I myself am stuck in this so called pickle. I have a friend who use to tell me about his/her experiences with other friends who stood him/her up all the time. The story was that him/her would run into an old friend and they would make plans to hang out on a certain day. Well that day would come and him/her would revolve his/her whole day around meeting up with that person, but that person would never show or even give a courtesy call to let him/her know they could not make it. Upon calling them up they would not even answer the phone. Now my best friend is doing the same thing to me.. Not just once, or twice, but many times has this person done this to me. His/her excuse usually is always the same three stories.. 
A. I slept in today!
B. I had to call doctors and wait for them to call me back!
C. I was doing chores around the house and lost track of time.

Today, like many other days I put everything I needed to do aside to wait for my friend to come over or call me. I waited since 12 in the afternoon. It is now 8pm and my friend has once again stood me up. I moved all the way from the west coast to the east to be with my friend and my friend cannot even set their alarm and give me a call saying they cant make it? 

Yep another sad day...


----------



## SebFontain (Jan 27, 2004)

I feel outraged and if things do not change and they do not start giving me courtesy calls the $#!^ is going to literaly hit the fan.


----------



## vicente (Nov 10, 2003)

I would feel sad and start doubting my self-worth and start believing that it was my shortcomings that made the person not want to come.


----------



## WineKitty (Nov 26, 2004)

I had to go with outraged. Really, the first time it happened and I was supposed to meet with someone/they were coming over whichever...I would be very worried (well worrying is my nature). But something like this repeatedly would make me mad.
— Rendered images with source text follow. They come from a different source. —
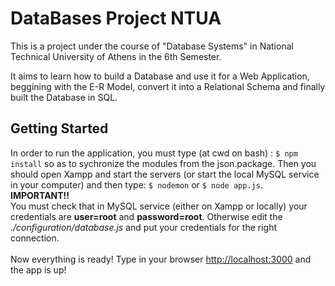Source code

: # DataBases Project NTUA

  This is a project under the course of "Database Systems" in National Technical University of Athens in the 6th Semester.
  
  It aims to learn how to build a Database and use it for a Web Application, beggining with the E-R Model, convert it into a Relational Schema and finally built the Database in SQL.
  
  ## Getting Started
  In order to run the application, you must type (at cwd on bash) : `$ npm install` so as to sychronize the modules from the json.package.
  Then you should open Xampp and start the servers (or start the local MySQL service in your computer) and then type: `$ nodemon` or  `$ node app.js`. </br>
  **IMPORTANT!!** \
  You must check that in MySQL service (either on Xampp or locally) your credentials are **user=root** and **password=root**.   Otherwise edit the *./configuration/database.js* and put your credentials for the right connection.\
  \
  Now everything is ready! Type in your browser <http://localhost:3000> and the app is up!
  
  ## 
    
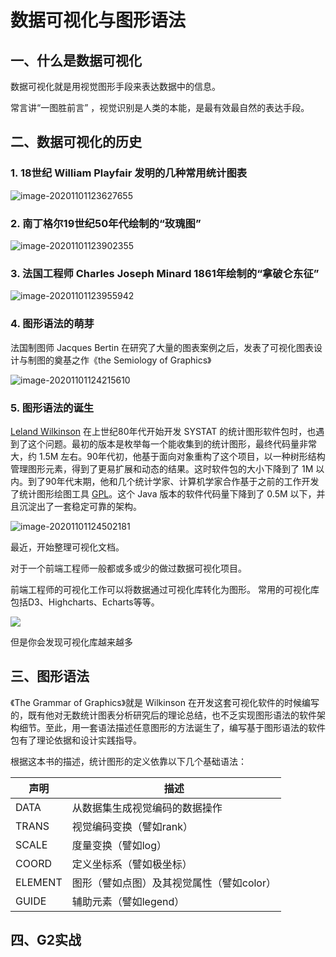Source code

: # 数据可视化与图形语法

## 一、什么是数据可视化

数据可视化就是用视觉图形手段来表达数据中的信息。

常言讲“一图胜前言” ，视觉识别是人类的本能，是最有效最自然的表达手段。

## 二、数据可视化的历史

### 1. 18世纪 William Playfair 发明的几种常用统计图表

![image-20201101123627655](https://gitee.com/josephxia/picgo/raw/master/juejin/image-20201101123627655.png)

### 2. 南丁格尔19世纪50年代绘制的“玫瑰图”

![image-20201101123902355](https://gitee.com/josephxia/picgo/raw/master/juejin/image-20201101123902355.png)

### 3. 法国工程师 Charles Joseph Minard 1861年绘制的“拿破仑东征”

![image-20201101123955942](https://gitee.com/josephxia/picgo/raw/master/juejin/image-20201101123955942.png)



### 4. 图形语法的萌芽

法国制图师 Jacques Bertin 在研究了大量的图表案例之后，发表了可视化图表设计与制图的奠基之作《the Semiology of Graphics》

![image-20201101124215610](https://gitee.com/josephxia/picgo/raw/master/juejin/image-20201101124215610.png)

### 5. 图形语法的诞生

[Leland Wilkinson](https://en.wikipedia.org/wiki/Leland_Wilkinson) 在上世纪80年代开始开发 SYSTAT 的统计图形软件包时，也遇到了这个问题。最初的版本是枚举每一个能收集到的统计图形，最终代码量非常大，约 1.5M 左右。90年代初，他基于面向对象重构了这个项目，以一种树形结构管理图形元素，得到了更易扩展和动态的结果。这时软件包的大小下降到了 1M 以内。到了90年代末期，他和几个统计学家、计算机学家合作基于之前的工作开发了统计图形绘图工具 [GPL](http://www.unige.ch/ses/sococ/cl/spss/graph/gpl.html)。这个 Java 版本的软件代码量下降到了 0.5M 以下，并且沉淀出了一套稳定可靠的架构。

![image-20201101124502181](https://gitee.com/josephxia/picgo/raw/master/juejin/image-20201101124502181.png)





最近，开始整理可视化文档。

对于一个前端工程师一般都或多或少的做过数据可视化项目。

前端工程师的可视化工作可以将数据通过可视化库转化为图形。
常用的可视化库包括D3、Highcharts、Echarts等等。

![](https://p6-juejin.byteimg.com/tos-cn-i-k3u1fbpfcp/dc3de218f03c40f48f03666ea44b6e34~tplv-k3u1fbpfcp-watermark.image)

但是你会发现可视化库越来越多

## 三、图形语法

《The Grammar of Graphics》就是 Wilkinson 在开发这套可视化软件的时候编写的，既有他对无数统计图表分析研究后的理论总结，也不乏实现图形语法的软件架构细节。至此，用一套语法描述任意图形的方法诞生了，编写基于图形语法的软件包有了理论依据和设计实践指导。

根据这本书的描述，统计图形的定义依靠以下几个基础语法：

| 声明    | 描述                                      |
| ------- | ----------------------------------------- |
| DATA    | 从数据集生成视觉编码的数据操作            |
| TRANS   | 视觉编码变换（譬如rank）                  |
| SCALE   | 度量变换（譬如log）                       |
| COORD   | 定义坐标系（譬如极坐标）                  |
| ELEMENT | 图形（譬如点图）及其视觉属性（譬如color） |
| GUIDE   | 辅助元素（譬如legend）                    |

## 四、G2实战

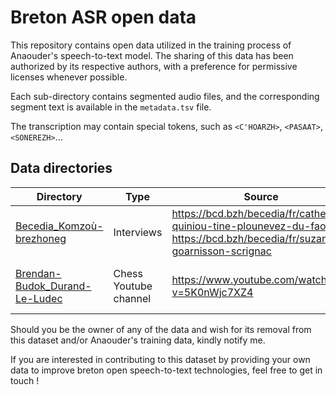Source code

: # Breton ASR open data

This repository contains open data utilized in the training process of Anaouder's speech-to-text model. The sharing of this data has been authorized by its respective authors, with a preference for permissive licenses whenever possible.

Each sub-directory contains segmented audio files, and the corresponding segment text is available in the `metadata.tsv` file.

The transcription may contain special tokens, such as `<C'HOARZH>`, `<PASAAT>`, `<SONEREZH>`...

## Data directories

| Directory | Type | Source | Author(s) | Licence |
| ---- | ---- | ---- | ---- | ---- |
| [Becedia_Komzoù-brezhoneg](Becedia_Komzoù-brezhoneg) | Interviews | https://bcd.bzh/becedia/fr/catherine-quiniou-tine-plounevez-du-faou<br>https://bcd.bzh/becedia/fr/suzanne-goarnisson-scrignac | Lors Jouin | All rights reserved |
| [Brendan-Budok_Durand-Le-Ludec](Brendan-Budok_Durand-Le-Ludec) | Chess Youtube channel | https://www.youtube.com/watch?v=5K0nWjc7XZ4 | Bredan-Budok Durand-Le Ludec | [CC-BY](https://creativecommons.org/licenses/by/4.0/) |


Should you be the owner of any of the data and wish for its removal from this dataset and/or Anaouder's training data, kindly notify me.

If you are interested in contributing to this dataset by providing your own data to improve breton open speech-to-text technologies, feel free to get in touch !
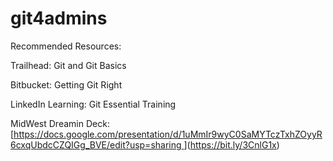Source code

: # git4admins

Recommended Resources:

Trailhead: Git and Git Basics

Bitbucket: Getting Git Right

LinkedIn Learning: Git Essential Training


MidWest Dreamin Deck:
[[https://docs.google.com/presentation/d/1uMmIr9wyC0SaMYTczTxhZOyyR6cxqUbdcCZQIGg_BVE/edit?usp=sharing
](https://docs.google.com/presentation/d/1uMmIr9wyC0SaMYTczTxhZOyyR6cxqUbdcCZQIGg_BVE/edit?usp=sharing)
](https://bit.ly/3CnlG1x)

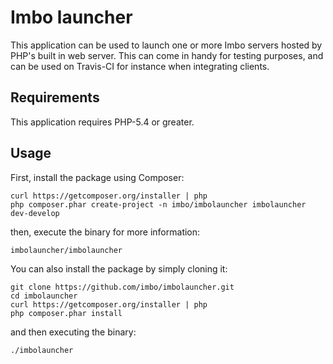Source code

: Imbo launcher
=============
This application can be used to launch one or more Imbo servers hosted by PHP's built in web server. This can come in handy for testing purposes, and can be used on Travis-CI for instance when integrating clients.

Requirements
------------
This application requires PHP-5.4 or greater.

Usage
-----
First, install the package using Composer:

    curl https://getcomposer.org/installer | php
    php composer.phar create-project -n imbo/imbolauncher imbolauncher dev-develop

then, execute the binary for more information:

    imbolauncher/imbolauncher

You can also install the package by simply cloning it:

    git clone https://github.com/imbo/imbolauncher.git
    cd imbolauncher
    curl https://getcomposer.org/installer | php
    php composer.phar install

and then executing the binary:

    ./imbolauncher

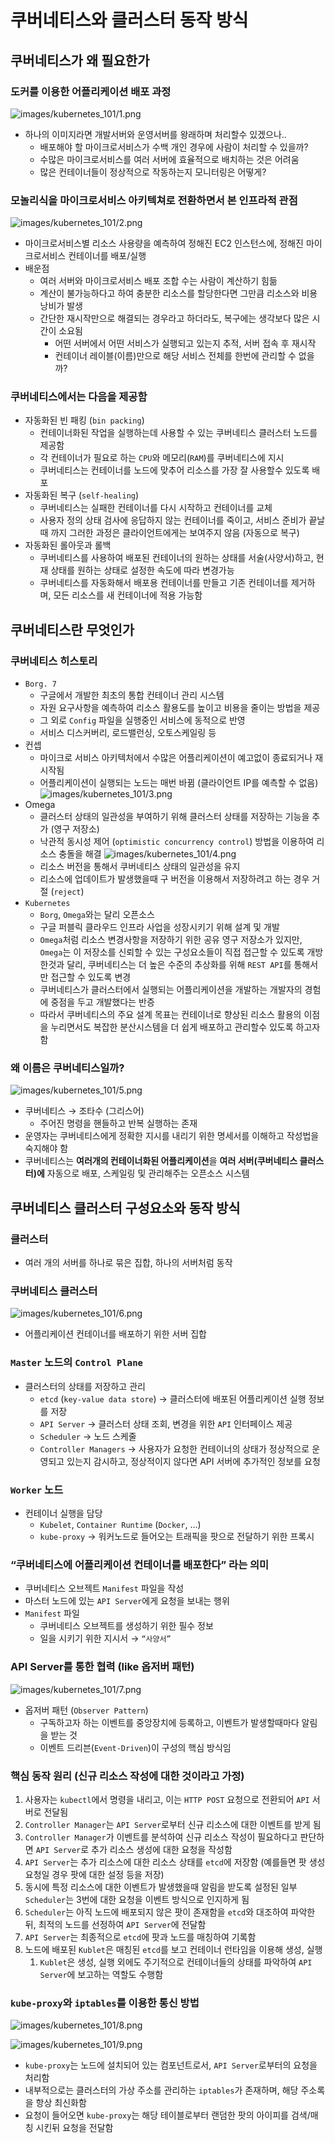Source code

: # 쿠버네티스와 클러스터 동작 방식

## 쿠버네티스가 왜 필요한가

### 도커를 이용한 어플리케이션 배포 과정

![images/kubernetes_101/1.png](images/kubernetes_101/1.png)

- 하나의 이미지라면 개발서버와 운영서버를 왕래하며 처리할수 있겠으나..
  - 배포해야 할 마이크로서비스가 수백 개인 경우에 사람이 처리할 수 있을까?
  - 수많은 마이크로서비스를 여러 서버에 효율적으로 배치하는 것은 어려움
  - 많은 컨테이너들이 정상적으로 작동하는지 모니터링은 어떻게?

### 모놀리식을 마이크로서비스 아키텍쳐로 전환하면서 본 인프라적 관점

![images/kubernetes_101/2.png](images/kubernetes_101/2.png)

- 마이크로서비스별 리소스 사용량을 예측하여 정해진 EC2 인스턴스에, 정해진 마이크로서비스 컨테이너를 배포/실행
- 배운점
  - 여러 서버와 마이크로서비스 배포 조합 수는 사람이 계산하기 힘듦
  - 계산이 불가능하다고 하여 충분한 리소스를 할당한다면 그만큼 리소스와 비용 낭비가 발생
  - 간단한 재시작만으로 해결되는 경우라고 하더라도, 복구에는 생각보다 많은 시간이 소요됨
    - 어떤 서버에서 어떤 서비스가 실행되고 있는지 추적, 서버 접속 후 재시작
    - 컨테이너 레이블(이름)만으로 해당 서비스 전체를 한번에 관리할 수 없을까?

### 쿠버네티스에서는 다음을 제공함

- 자동화된 빈 패킹 (`bin packing`)
  - 컨테이너화된 작업을 실행하는데 사용할 수 있는 쿠버네티스 클러스터 노드를 제공함
  - 각 컨테이너가 필요로 하는 `CPU`와 메모리(`RAM`)를 쿠버네티스에 지시
  - 쿠버네티스는 컨테이너를 노드에 맞추어 리소스를 가장 잘 사용할수 있도록 배포
- 자동화된 복구 (`self-healing`)
  - 쿠버네티스는 실패한 컨테이너를 다시 시작하고 컨테이너를 교체
  - 사용자 정의 상태 검사에 응답하지 않는 컨테이너를 죽이고, 서비스 준비가 끝날 때 까지 그러한 과정은 클라이언트에게는 보여주지 않음 (자동으로 복구)
- 자동화된 롤아웃과 롤백
  - 쿠버네티스를 사용하여 배포된 컨테이너의 원하는 상태를 서술(사양서)하고, 현재 상태를 원하는 상태로 설정한 속도에 따라 변경가능
  - 쿠버네티스를 자동화해서 배포용 컨테이너를 만들고 기존 컨테이너를 제거하며, 모든 리소스를 새 컨테이너에 적용 가능함

## 쿠버네티스란 무엇인가

### 쿠버네티스 히스토리

- `Borg. 7`
  - 구글에서 개발한 최초의 통합 컨테이너 관리 시스템
  - 자원 요구사항을 예측하여 리소스 활용도를 높이고 비용을 줄이는 방법을 제공
  - 그 외로 `Config` 파일을 실행중인 서비스에 동적으로 반영
  - 서비스 디스커버리, 로드밸런싱, 오토스케일링 등
- 컨셉
  - 마이크로 서비스 아키텍처에서 수많은 어플리케이션이 예고없이 종료되거나 재시작됨
  - 어플리케이션이 실행되는 노드는 매번 바뀜 (클라이언트 IP를 예측할 수 없음)
    ![images/kubernetes_101/3.png](images/kubernetes_101/3.png)
- Omega
  - 클러스터 상태의 일관성을 부여하기 위해 클러스터 상태를 저장하는 기능을 추가 (영구 저장소)
  - 낙관적 동시성 제어 (`optimistic concurrency control`) 방법을 이용하여 리소스 충돌을 해결
    ![images/kubernetes_101/4.png](images/kubernetes_101/4.png)
  - 리소스 버전을 통해서 쿠버네티스 상태의 일관성을 유지
  - 리소스에 업데이트가 발생했을때 구 버전을 이용해서 저장하려고 하는 경우 거절 (`reject`)
- `Kubernetes`
  - `Borg`, `Omega`와는 달리 오픈소스
  - 구글 퍼블릭 클라우드 인프라 사업을 성장시키기 위해 설계 및 개발
  - `Omega`처럼 리소스 변경사항을 저장하기 위한 공유 영구 저장소가 있지만, `Omega`는 이 저장소를 신뢰할 수 있는 구성요소들이 직접 접근할 수 있도록 개방한것과 달리, 쿠버네티스는 더 높은 수준의 추상화를 위해 `REST API`를 통해서만 접근할 수 있도록 변경
  - 쿠버네티스가 클러스터에서 실행되는 어플리케이션을 개발하는 개발자의 경험에 중점을 두고 개발했다는 반증
  - 따라서 쿠버네티스의 주요 설계 목표는 컨테이너로 향상된 리소스 활용의 이점을 누리면서도 복잡한 분산시스템을 더 쉽게 배포하고 관리할수 있도록 하고자 함

### 왜 이름은 쿠버네티스일까?

![images/kubernetes_101/5.png](images/kubernetes_101/5.png)

- 쿠버네티스 → 조타수 (그리스어)
  - 주어진 명령을 핸들하고 반복 실행하는 존재
- 운영자는 쿠버네티스에게 정확한 지시를 내리기 위한 명세서를 이해하고 작성법을 숙지해야 함
- 쿠버네티스는 **여러개의 컨테이너화된 어플리케이션**을 **여러 서버(쿠버네티스 클러스터)에** 자동으로 배포, 스케일링 및 관리해주는 오픈소스 시스템

## 쿠버네티스 클러스터 구성요소와 동작 방식

### 클러스터

- 여러 개의 서버를 하나로 묶은 집합, 하나의 서버처럼 동작

### 쿠버네티스 클러스터

![images/kubernetes_101/6.png](images/kubernetes_101/6.png)

- 어플리케이션 컨테이너를 배포하기 위한 서버 집합

### `Master` 노드의 `Control Plane`

- 클러스터의 상태를 저장하고 관리
  - `etcd` (`key-value data store`)
    → 클러스터에 배포된 어플리케이션 실행 정보를 저장
  - `API Server`
    → 클러스터 상태 조회, 변경을 위한 `API` 인터페이스 제공
  - `Scheduler`
    → 노드 스케줄
  - `Controller Managers`
    → 사용자가 요청한 컨테이너의 상태가 정상적으로 운영되고 있는지 감시하고, 정상적이지 않다면 API 서버에 추가적인 정보를 요청

### `Worker` 노드

- 컨테이너 실행을 담당
  - `Kubelet`, `Container Runtime` (`Docker`, …)
  - `kube-proxy`
    → 워커노드로 들어오는 트래픽을 팟으로 전달하기 위한 프록시

### “쿠버네티스에 어플리케이션 컨테이너를 배포한다” 라는 의미

- 쿠버네티스 오브젝트 `Manifest` 파일을 작성
- 마스터 노드에 있는 `API Server`에게 요청을 보내는 행위
- `Manifest` 파일
  - 쿠버네티스 오브젝트를 생성하기 위한 필수 정보
  - 일을 시키기 위한 지시서 → `“사양서”`

### API Server를 통한 협력 (like 옵저버 패턴)

![images/kubernetes_101/7.png](images/kubernetes_101/7.png)

- 옵저버 패턴 (`Observer Pattern`)
  - 구독하고자 하는 이벤트를 중앙장치에 등록하고, 이벤트가 발생할때마다 알림을 받는 것
  - 이벤트 드리븐(`Event-Driven`)이 구성의 핵심 방식임

### 핵심 동작 원리 (신규 리소스 작성에 대한 것이라고 가정)

1. 사용자는 `kubectl`에서 명령을 내리고, 이는 `HTTP POST` 요청으로 전환되어 `API` 서버로 전달됨
2. `Controller Manager`는 `API Server`로부터 신규 리소스에 대한 이벤트를 받게 됨
3. `Controller Manager`가 이벤트를 분석하여 신규 리소스 작성이 필요하다고 판단하면 `API Server`로 추가 리소스 생성에 대한 요청을 작성함
4. `API Server`는 추가 리소스에 대한 리소스 상태를 `etcd`에 저장함 (예를들면 팟 생성 요청일 경우 팟에 대한 설정 등을 저장)
5. 동시에 특정 리소스에 대한 이벤트가 발생했을때 알림을 받도록 설정된 일부 `Scheduler`는 3번에 대한 요청을 이벤트 방식으로 인지하게 됨
6. `Scheduler`는 아직 노드에 배포되지 않은 팟이 존재함을 `etcd`와 대조하여 파악한 뒤, 최적의 노드를 선정하여 `API Server`에 전달함
7. `API Server`는 최종적으로 `etcd`에 팟과 노드를 매칭하여 기록함
8. 노드에 배포된 `Kublet`은 매칭된 `etcd`를 보고 컨테이너 런타임을 이용해 생성, 실행
   1. `Kublet`은 생성, 실행 외에도 주기적으로 컨테이너들의 상태를 파악하여 `API Server`에 보고하는 역할도 수행함

### `kube-proxy`와 `iptables`를 이용한 통신 방법

![images/kubernetes_101/8.png](images/kubernetes_101/8.png)

![images/kubernetes_101/9.png](images/kubernetes_101/9.png)

- `kube-proxy`는 노드에 설치되어 있는 컴포넌트로서, `API Server`로부터의 요청을 처리함
- 내부적으로는 클러스터의 가상 주소를 관리하는 `iptables`가 존재하며, 해당 주소록을 항상 최신화함
- 요청이 들어오면 `kube-proxy`는 해당 테이블로부터 랜덤한 팟의 아이피를 검색/매칭 시킨뒤 요청을 전달함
But perhaps the best course of action is to sit this person down and tell them how you feel, how it makes you feel. Maybe this will help resolve it??


----------



## leppardess (Nov 8, 2003)

*Re: re: How would you feel being stood up?*



Penny said:


> But perhaps the best course of action is to sit this person down and tell them how you feel, how it makes you feel. Maybe this will help resolve it??


 :agree


----------



## Tasha (Feb 10, 2004)

..........


----------



## Razorblade Kiss (Oct 29, 2006)

There's no excuse for that behaviour and I wouldn't put up with it anymore. 

A "sit down", yeah right. The person keeps blowing him off which means he or she doesn't care. I would be completely done with this so-called "friend".

...and if you get in contact with this person again, demand to know what's going on. I would try to get to the bottom of this. It doesn't make any sense.


----------



## Lonelyguy (Nov 8, 2003)

Its happened to me several times with one of my friends. He tends to be an insensitve jerk. I remember one time I changed my weekend plans because we had agreed to do something. I waited around the house all afternoon for him to call but he never did and I found out later he had spent the afternoon sitting in a bar playing cards. I felt hurt more than anything, but its happened to me before so I'm kind of used to that type of treatment by people.


----------



## Your Lover Scrub Ducky (Jul 26, 2004)

Wow Seb... I dunno if you're talking about Meg or not, I hope not  

maybe just give her some space for awhile? Personally, when im in a relationship i need space every now and then. for no real reason...just to be by myself and do things myself. i doesnt mean anything. i wouldnt flat out stand someone up by not calling or explaining myself first though...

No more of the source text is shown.